* _What is being asked_
Pull each line with the string "逃离信息迷雾" from the entries.

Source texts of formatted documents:
# # #
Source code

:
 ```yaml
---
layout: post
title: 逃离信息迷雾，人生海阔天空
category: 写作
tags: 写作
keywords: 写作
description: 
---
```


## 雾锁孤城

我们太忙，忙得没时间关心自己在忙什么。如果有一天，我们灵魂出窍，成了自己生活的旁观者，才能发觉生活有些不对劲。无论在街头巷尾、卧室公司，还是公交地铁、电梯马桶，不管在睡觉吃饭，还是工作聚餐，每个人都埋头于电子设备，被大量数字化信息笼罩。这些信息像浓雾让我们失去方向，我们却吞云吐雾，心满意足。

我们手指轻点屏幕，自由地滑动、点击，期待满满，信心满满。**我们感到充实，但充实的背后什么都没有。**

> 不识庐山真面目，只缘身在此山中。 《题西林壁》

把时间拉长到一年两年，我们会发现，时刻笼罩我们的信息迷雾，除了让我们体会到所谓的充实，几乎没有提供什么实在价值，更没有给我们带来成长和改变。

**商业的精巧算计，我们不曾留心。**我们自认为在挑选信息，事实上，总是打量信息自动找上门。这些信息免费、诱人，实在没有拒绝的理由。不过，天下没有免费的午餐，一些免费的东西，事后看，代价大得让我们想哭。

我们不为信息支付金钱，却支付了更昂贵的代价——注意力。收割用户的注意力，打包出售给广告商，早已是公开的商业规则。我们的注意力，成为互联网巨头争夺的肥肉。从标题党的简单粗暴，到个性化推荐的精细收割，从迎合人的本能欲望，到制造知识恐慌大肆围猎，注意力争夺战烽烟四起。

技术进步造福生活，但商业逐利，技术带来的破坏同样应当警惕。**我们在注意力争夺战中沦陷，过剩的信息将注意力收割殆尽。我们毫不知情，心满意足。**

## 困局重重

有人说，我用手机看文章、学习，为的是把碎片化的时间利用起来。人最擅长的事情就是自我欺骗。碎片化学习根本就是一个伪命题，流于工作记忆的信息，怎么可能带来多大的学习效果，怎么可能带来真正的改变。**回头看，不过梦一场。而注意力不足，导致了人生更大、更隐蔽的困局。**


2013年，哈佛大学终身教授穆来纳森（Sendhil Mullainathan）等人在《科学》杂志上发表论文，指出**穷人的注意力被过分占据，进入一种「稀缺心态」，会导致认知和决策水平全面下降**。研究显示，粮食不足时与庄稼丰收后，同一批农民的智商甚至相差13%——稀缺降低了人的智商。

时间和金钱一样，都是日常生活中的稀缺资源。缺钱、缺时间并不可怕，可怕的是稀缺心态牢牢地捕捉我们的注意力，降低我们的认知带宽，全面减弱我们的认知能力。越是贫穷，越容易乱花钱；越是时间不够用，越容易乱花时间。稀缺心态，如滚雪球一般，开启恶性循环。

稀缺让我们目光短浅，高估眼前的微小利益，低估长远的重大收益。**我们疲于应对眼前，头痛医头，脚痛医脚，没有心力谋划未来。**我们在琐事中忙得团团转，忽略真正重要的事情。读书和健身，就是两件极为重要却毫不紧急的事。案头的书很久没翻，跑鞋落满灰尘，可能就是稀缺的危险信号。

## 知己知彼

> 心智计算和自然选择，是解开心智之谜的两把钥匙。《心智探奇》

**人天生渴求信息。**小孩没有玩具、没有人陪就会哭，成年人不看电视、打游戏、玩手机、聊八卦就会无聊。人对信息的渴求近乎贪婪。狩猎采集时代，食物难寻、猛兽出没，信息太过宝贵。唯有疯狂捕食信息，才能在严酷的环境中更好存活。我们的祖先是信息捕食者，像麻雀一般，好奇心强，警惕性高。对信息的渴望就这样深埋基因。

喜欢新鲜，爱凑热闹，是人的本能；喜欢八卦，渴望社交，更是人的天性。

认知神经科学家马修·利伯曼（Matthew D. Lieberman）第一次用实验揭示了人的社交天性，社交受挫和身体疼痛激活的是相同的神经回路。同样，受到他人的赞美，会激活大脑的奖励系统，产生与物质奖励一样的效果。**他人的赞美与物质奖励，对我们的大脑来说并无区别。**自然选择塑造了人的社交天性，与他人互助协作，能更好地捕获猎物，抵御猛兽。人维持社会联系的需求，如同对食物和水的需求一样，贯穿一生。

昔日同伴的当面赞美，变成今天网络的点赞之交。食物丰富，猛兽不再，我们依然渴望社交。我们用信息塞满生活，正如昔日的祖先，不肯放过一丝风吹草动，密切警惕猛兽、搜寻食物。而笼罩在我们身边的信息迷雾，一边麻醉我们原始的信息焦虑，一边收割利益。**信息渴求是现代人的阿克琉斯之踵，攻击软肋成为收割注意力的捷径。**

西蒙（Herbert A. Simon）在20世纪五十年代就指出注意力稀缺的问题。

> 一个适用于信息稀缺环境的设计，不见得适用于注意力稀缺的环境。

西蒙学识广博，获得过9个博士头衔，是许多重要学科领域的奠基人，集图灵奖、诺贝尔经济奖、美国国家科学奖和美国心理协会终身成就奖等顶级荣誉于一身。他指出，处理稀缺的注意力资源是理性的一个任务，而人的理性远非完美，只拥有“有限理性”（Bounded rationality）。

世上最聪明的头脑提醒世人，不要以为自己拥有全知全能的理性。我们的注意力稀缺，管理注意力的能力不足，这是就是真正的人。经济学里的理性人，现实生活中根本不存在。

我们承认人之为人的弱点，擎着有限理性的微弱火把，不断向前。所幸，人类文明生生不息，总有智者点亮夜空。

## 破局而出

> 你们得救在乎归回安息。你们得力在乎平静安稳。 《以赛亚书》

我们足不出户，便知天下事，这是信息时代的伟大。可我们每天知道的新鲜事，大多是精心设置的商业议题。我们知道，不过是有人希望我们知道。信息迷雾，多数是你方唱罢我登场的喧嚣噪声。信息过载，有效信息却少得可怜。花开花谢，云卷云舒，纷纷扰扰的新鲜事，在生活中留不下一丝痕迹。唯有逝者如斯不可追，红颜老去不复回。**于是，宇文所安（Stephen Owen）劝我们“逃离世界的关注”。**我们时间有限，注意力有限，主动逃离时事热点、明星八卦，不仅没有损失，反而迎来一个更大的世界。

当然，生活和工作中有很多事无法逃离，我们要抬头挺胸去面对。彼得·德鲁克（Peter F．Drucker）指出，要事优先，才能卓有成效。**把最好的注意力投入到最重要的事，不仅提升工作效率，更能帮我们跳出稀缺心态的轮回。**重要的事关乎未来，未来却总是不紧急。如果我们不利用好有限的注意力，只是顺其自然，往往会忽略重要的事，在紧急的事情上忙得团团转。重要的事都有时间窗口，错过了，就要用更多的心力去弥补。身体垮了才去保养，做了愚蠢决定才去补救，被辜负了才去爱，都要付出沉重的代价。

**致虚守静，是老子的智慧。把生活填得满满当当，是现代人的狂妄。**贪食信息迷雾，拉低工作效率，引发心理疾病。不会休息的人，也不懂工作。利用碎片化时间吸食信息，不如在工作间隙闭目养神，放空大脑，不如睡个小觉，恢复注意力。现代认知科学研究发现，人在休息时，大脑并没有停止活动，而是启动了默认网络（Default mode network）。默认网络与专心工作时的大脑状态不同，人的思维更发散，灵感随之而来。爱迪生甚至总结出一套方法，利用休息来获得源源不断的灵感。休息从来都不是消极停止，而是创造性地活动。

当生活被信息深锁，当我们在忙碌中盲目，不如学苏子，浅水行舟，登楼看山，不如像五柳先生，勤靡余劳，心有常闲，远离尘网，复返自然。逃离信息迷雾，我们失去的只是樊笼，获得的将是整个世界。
# # #
* _Solution for this problem_
title: 逃离信息迷雾，人生海阔天空
当生活被信息深锁，当我们在忙碌中盲目，不如学苏子，浅水行舟，登楼看山，不如像五柳先生，勤靡余劳，心有常闲，远离尘网，复返自然。逃离信息迷雾，我们失去的只是樊笼，获得的将是整个世界。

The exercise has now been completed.